Va detto che l’atteggiamento del M5S attraverso le reazioni di alcuni suoi parlamentari appare davvero incomprensibile. Tra questi, Agostino Santillo che a Fanpage ha riferito, tra l’altro: «L’unica certezza è che si riattiva un carrozzone mangiasoldi», ma non c’è nulla da meravigliarsi in un sistema ormai appiattito dove la negazione delle responsabilità attuali e pregresse diventa sempre più sfacciata e offensiva nei confronti dei cittadini ormai spettatori passivi e potenziali attori di quel partito dell’astensionismo in costante crescita.
Da una parte, i muri con lo spacca-Italia che vedrà impoverirsi ancor più il Sud del Paese incrementando le differenze in quanto a servizi essenziali e diritti negati; dall’altra il ponte, almeno nelle intenzioni: una commedia tragicomica tutta italiana, certamente non la prima, ma dai risvolti che potrebbero rivelarsi infausti, non per qualcosa che entrerà a far parte della fiera dei sogni ma per l’aggravio di ulteriori ingenti risorse che saranno rapinate ai contribuenti, oltre a quelle già in atto, con una partecipazione di fatto del nostro Paese a una guerra molto vicina che già stiamo pagando e che tanto ancora graverà sui bilanci sempre più stringati delle famiglie.

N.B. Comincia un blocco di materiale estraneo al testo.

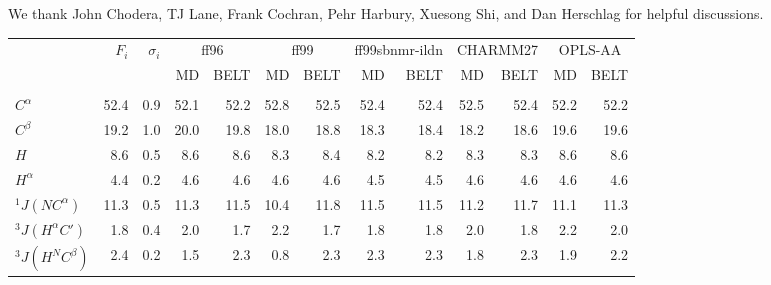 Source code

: \documentclass[11pt,titlepage]{article}
\begin{document}
We thank John Chodera, TJ Lane, Frank Cochran, Pehr Harbury, Xuesong Shi, and Dan Herschlag for helpful discussions.  

\clearpage

\begin{table}

\small

\begin{tabular}{lrrrrrrrrrrrr}
\toprule
   &  $F_i$ &  $\sigma_i$ &  \multicolumn{2}{c}{ff96}             &  \multicolumn{2}{c}{ff99}    &  \multicolumn{2}{c}{ff99sbnmr-ildn}   &  \multicolumn{2}{c}{CHARMM27}       &  \multicolumn{2}{c}{OPLS-AA}               \\
   &        &             &  MD   & BELT & MD   & BELT & MD   & BELT & MD   & BELT & MD   & BELT  \\
         &      &              &          &                 &          &                 &                    &                           &           &                  &         &                \\
$C^\alpha$           & 52.4 &          0.9 &     52.1 &            52.2 &     52.8 &            52.5 &               52.4 &                      52.4 &      52.5 &             52.4 &    52.2 &           52.2 \\
$C^\beta$           & 19.2 &          1.0 &     20.0 &            19.8 &     18.0 &            18.8 &               18.3 &                      18.4 &      18.2 &             18.6 &    19.6 &           19.6 \\
$H$            &  8.6 &          0.5 &      8.6 &             8.6 &      8.3 &             8.4 &                8.2 &                       8.2 &       8.3 &              8.3 &     8.6 &            8.6 \\
$H^\alpha$           &  4.4 &          0.2 &      4.6 &             4.6 &      4.6 &             4.6 &                4.5 &                       4.5 &       4.6 &              4.6 &     4.6 &            4.6 \\
$^1J(NC^\alpha)$      & 11.3 &          0.5 &     11.3 &            11.5 &     10.4 &            11.8 &               11.5 &                      11.5 &      11.2 &             11.7 &    11.1 &           11.3 \\
$^3J(H^\alpha C\prime)$ &  1.8 &          0.4 &      2.0 &             1.7 &      2.2 &             1.7 &                1.8 &                       1.8 &       2.0 &              1.8 &     2.2 &            2.0 \\
$^3J(H^NC^\beta)$     &  2.4 &          0.2 &      1.5 &             2.3 &      0.8 &             2.3 &                2.3 &                       2.3 &       1.8 &              2.3 &     1.9 &            2.2 \\

\end{tabular}
\end{table}
\end{document}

Dopo il Ministro dell’Interno delle maglie felpate e della dependance del Viminale al mare, dei decreti sicurezza e delle regole stringenti nei confronti di chi salva vite umane, dei canti appassionati con la Giorgia donna, madre e cristiana, occorreva un colpo di coda, qualcosa di sensazionale, un annuncio che distraesse l’attenzione dell’opinione pubblica attraverso quella informazione che ha ridotto a una colonna la notizia della conta delle salme recuperate fino al prossimo silenzio definitivo.
Ed ecco la giornata “storica”, poi si vedrà. Se son rose fioriranno, recita un antico proverbio popolare, e intanto la politica dell’approssimazione, degli annunci, delle promesse impossibili, magari fino a spingersi a cercarli lungo tutto il globo terracqueo. Tranquilli, non gli evasori, ma quei manovali delle grandi organizzazioni di trafficanti coperti con molta probabilità da qualche organismo governativo.
Chi vivrà vedrà, recita un altro antico proverbio e gli italiani brava gente di pazienza ne hanno e attenderanno come sempre. Magari sarà la stella nascente del Partito Democratico a ribaltare un sistema che ormai fa acqua da tutte le parti. Sarà il duo Calenda-Renzi a reinventarsi un quarto e un quinto polo o, forse, la nascita di una nuova stagione della politica da troppo tempo auspicata ma incapace di guardare anche a piccole realtà con idee chiare e uomini e donne credibili per coerenza, capacità e onestà. Occorre crederci coinvolgendo i giovani per indicare uno sviluppo possibile e un futuro che è già domani.